En líneas generales, la producción dramática de Armand Salacrou se caracteriza, en el plano formal, por su asombrosa capacidad para combinar los tonos más variados; y, dentro de sus coordenadas temáticas más destacadas, por su constante denuncia de las injusticias sociales y su indignación por la absurda y angustiosa presencia de la muerte. Atento siempre a los pormenores de la vida cotidiana y, al mismo tiempo, a las grandes cuestiones que han acompañado desde tiempos remotos a la literatura y el pensamiento universales -v. gr., esa desesperada búsqueda de una felicidad que cada vez se muestra más esquiva y lejana-, el dramaturgo de Ruán se convirtió con sus piezas teatrales en uno de los testigos más lúcidos y elocuentes de las inquietudes y tribulaciones del ser humano del siglo XX; y brilló, asimismo, por su entusiasta defensa de un espacio estético e ideológico en el que fuera posible la eclosión de nuevas voces artísticas y novedosas propuestas de renovación cultural.
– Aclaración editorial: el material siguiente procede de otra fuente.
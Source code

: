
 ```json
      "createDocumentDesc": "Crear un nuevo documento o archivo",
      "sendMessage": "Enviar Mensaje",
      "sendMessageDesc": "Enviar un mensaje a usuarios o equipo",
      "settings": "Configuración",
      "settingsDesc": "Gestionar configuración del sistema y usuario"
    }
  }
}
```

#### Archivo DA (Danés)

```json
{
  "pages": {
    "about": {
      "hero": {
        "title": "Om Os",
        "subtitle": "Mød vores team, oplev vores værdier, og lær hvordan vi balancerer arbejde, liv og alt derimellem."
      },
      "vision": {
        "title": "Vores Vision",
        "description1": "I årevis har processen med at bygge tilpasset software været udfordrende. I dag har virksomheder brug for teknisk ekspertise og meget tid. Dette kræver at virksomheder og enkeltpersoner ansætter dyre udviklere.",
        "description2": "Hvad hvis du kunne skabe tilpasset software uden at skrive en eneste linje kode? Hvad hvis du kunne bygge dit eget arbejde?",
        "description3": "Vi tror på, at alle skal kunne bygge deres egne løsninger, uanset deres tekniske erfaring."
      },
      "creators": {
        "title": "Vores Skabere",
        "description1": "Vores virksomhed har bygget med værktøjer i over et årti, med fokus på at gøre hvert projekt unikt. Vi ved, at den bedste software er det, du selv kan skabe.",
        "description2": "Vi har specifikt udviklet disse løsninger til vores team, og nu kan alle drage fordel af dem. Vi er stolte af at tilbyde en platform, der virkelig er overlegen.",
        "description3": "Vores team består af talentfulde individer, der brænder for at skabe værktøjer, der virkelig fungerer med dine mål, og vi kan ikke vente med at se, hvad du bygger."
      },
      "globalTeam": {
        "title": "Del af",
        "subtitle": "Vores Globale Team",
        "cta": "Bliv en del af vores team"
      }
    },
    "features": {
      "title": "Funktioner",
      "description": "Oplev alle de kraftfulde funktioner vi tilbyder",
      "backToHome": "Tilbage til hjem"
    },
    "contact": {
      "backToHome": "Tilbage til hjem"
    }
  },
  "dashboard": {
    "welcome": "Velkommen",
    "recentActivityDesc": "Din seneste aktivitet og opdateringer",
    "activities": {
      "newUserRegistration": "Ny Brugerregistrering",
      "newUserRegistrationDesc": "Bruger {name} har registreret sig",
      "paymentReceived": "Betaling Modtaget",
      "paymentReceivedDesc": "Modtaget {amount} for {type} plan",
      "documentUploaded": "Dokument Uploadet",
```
Al margen de su obra dramática, Armand Salacrou -que, en su condición de cabeza visible de la intelectualidad francesa contemporánea, fue presidente de la Académie Goncourt y de la S.A.C.D. (Societé des Auters et Compositeurs Dramatiques)- dejó también impresa una valiosa producción ensayística en la que cabe señalar algunos títulos tan notables como Les idées de la nuit (Las ideas de la noche), À pied au-dessus des nuages (A pie bajo la nubes) y Vie et mort de Charles Dullin (Vida y muerte de Charles Dullin). Dignas, igualmente, de mención son sus amenas e interesantes memorias, publicadas bajo el título de Dans la salle des pas perdus (En la sala de los pasos perdidos), y caracterizadas por una frescura y una sinceridad poco habituales en el género. Y hay que citar, por último, su participación como guionista -en concreto, como autor de los diálogos- en la película titulada La beauté du diable (La belleza del diablo, 1949), rodada por el célebre director parisino René Clair (1898-1981).

Autor

  • J. R. Fernández de Cano.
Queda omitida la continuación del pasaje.